ONNX and QONNX

Parsing of ONNX and QONNX models is made in conjunction with the qonnx package, even if it no quantization is used. This is a common initial parser shared with the AMD/Xilinx FINN project. The first step is to do constant folding, shape inference, etc., on the ONNX graph, commonly known as cleaning. If a model has convolution layers, the model also needs to be converted to a channels-last format, since that is what hls4ml mainly supports. The qonnx package also provides a number of additional transforms that may need to be used. For example, Gemm nodes need to converted to MatMul and Add nodes.

There are command-line based versions of cleaning and channels-last conversion:

$ qonnx_clean filename.onnx
$ qonnx_to_channels_last filename_clean.onnx
$ qonnx_clean filename_clean_channels_last.onnx  # good to do a clean again as a last step

Things can similarly be done in python. This method is usually easier if you additionally need to call other transforms. An example is given below which also calls the GemmToMatMul converter:

model = ModelWrapper('filename.onnx')
model = qonnx.util.cleanup.cleanup_model(model)
model = model.transform(ConvertToChannelsLastAndClean())
model = model.transform(GemmToMatMul())
model = qonnx.util.cleanup.cleanup_model(model)

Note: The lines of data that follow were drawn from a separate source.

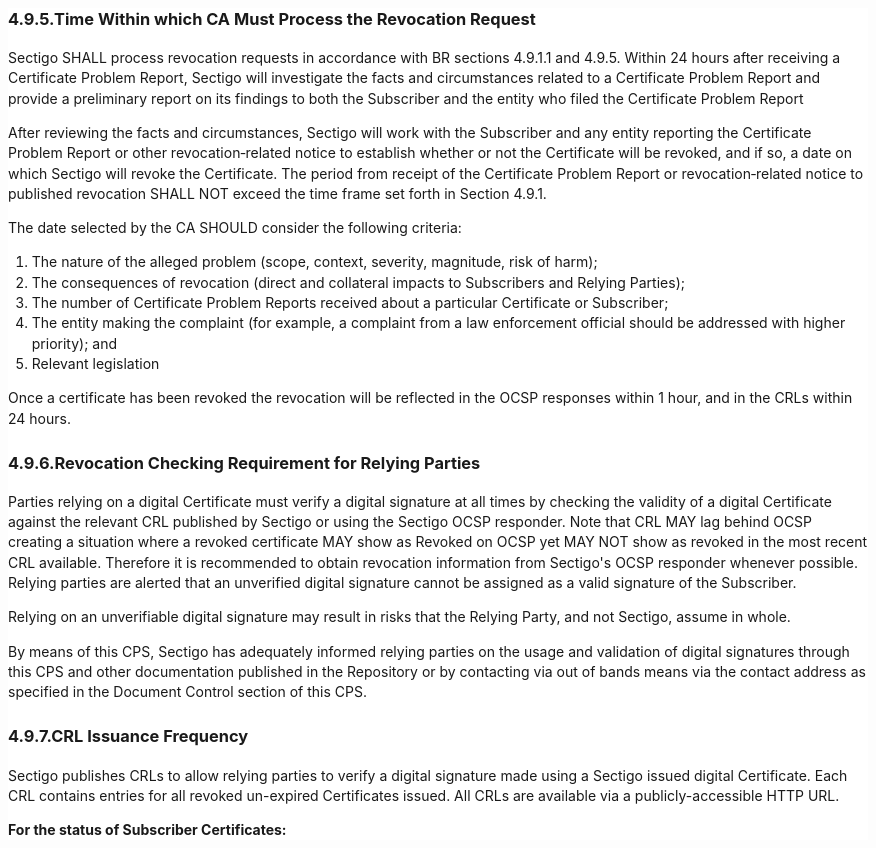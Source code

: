 ### 4.9.5.Time Within which CA Must Process the Revocation Request

Sectigo SHALL process revocation requests in accordance with BR sections 4.9.1.1 and 4.9.5.
Within 24 hours after receiving a Certificate Problem Report, Sectigo will investigate the facts and circumstances related to a Certificate Problem Report and provide a preliminary report on its findings to both the Subscriber and the entity who filed the Certificate Problem Report

After reviewing the facts and circumstances, Sectigo will work with the Subscriber and any entity reporting the Certificate Problem Report or other revocation‐related notice to establish whether or not the Certificate will be revoked, and if so, a date on which Sectigo will revoke the Certificate. The period from receipt of the Certificate Problem Report or revocation‐related notice to published revocation SHALL NOT exceed the time frame set forth in Section 4.9.1. 

The date selected by the CA SHOULD consider the following criteria:
1. The nature of the alleged problem (scope, context, severity, magnitude, risk of harm);
2. The consequences of revocation (direct and collateral impacts to Subscribers and Relying Parties);
3. The number of Certificate Problem Reports received about a particular Certificate or Subscriber;
4. The entity making the complaint (for example, a complaint from a law enforcement official should be addressed with higher priority); and
5. Relevant legislation

Once a certificate has been revoked the revocation will be reflected in the OCSP responses within 1 hour, and in the CRLs within 24 hours.

### 4.9.6.Revocation Checking Requirement for Relying Parties

Parties relying on a digital Certificate must verify a digital signature at all times by checking the validity of a digital Certificate against the relevant CRL published by Sectigo or using the Sectigo OCSP responder. Note that CRL MAY lag behind OCSP creating a situation where a revoked certificate MAY show as Revoked on OCSP yet MAY NOT show as revoked in the most recent CRL available. Therefore it is recommended to obtain revocation information from Sectigo's OCSP responder whenever possible. Relying parties are alerted that an unverified digital signature cannot be assigned as a valid signature of the Subscriber.

Relying on an unverifiable digital signature may result in risks that the Relying Party, and not Sectigo, assume in whole.

By means of this CPS, Sectigo has adequately informed relying parties on the usage and validation of digital signatures through this CPS and other documentation published in the Repository or by contacting via out of bands means via the contact address as specified in the Document Control section of this CPS.

### 4.9.7.CRL Issuance Frequency

Sectigo publishes CRLs to allow relying parties to verify a digital signature made using a Sectigo issued digital Certificate. Each CRL contains entries for all revoked un-expired Certificates issued.
All CRLs are available via a publicly-accessible HTTP URL.

**For the status of Subscriber Certificates:**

ModelWrapper is defined in qonnx.core.modelwrapper. More information on the qonnx package can be found at the QONNX documentation page.

The next steps are very similar to if you are using a Keras model:

config = hls4ml.utils.config.config_from_onnx_model(
    model, granularity='name', backend='Vitis', default_precision='fixed<16,6>'
)
# modify the config as desired
hls_model = hls4ml.converters.convert_from_onnx_model(
    model,
    output_dir='my-hls-test',
    io_type='io_stream',
    backend='Vitis',
    hls_config=config,
)
hls_model.compile()

Note, unlike the Keras version, “name” granularity is the default for config_from_onnx_model, and it must be used for QONNX models. Unquantized ONNX models can use “model” if so desired, but generally there is no benefit.

One can subsequently call the predict function to check the performance or build the project.

Note that execute_onnx in qonnx.core.onnx_exec can be use to run the QONNX graphs directly, and it also provides the values at intermediate layers for validating the model (tracing).

Quant nodes

Documentation for quant nodes is provided in the qonnx package. Note that currently hls4ml only supports the Quant operator. Also, not all legal Quant configurations are parsable by hls4ml or synthesizable. The scale, zeropt, and bitwidth values must be constant (though not necessarily scalar for the scale and zeropt).

Generally if the zeropt is 0 and the scale is a scalar power of 2, hls4ml uses ap_fixed or ac_fixed types (depending on the backend) to represent the quantizations. In other cases, the scale and zeropt need to be explicitly handled by hls4ml, and there is more of a chance of hls4ml not being able to process the input. (Please report any issues that you find.)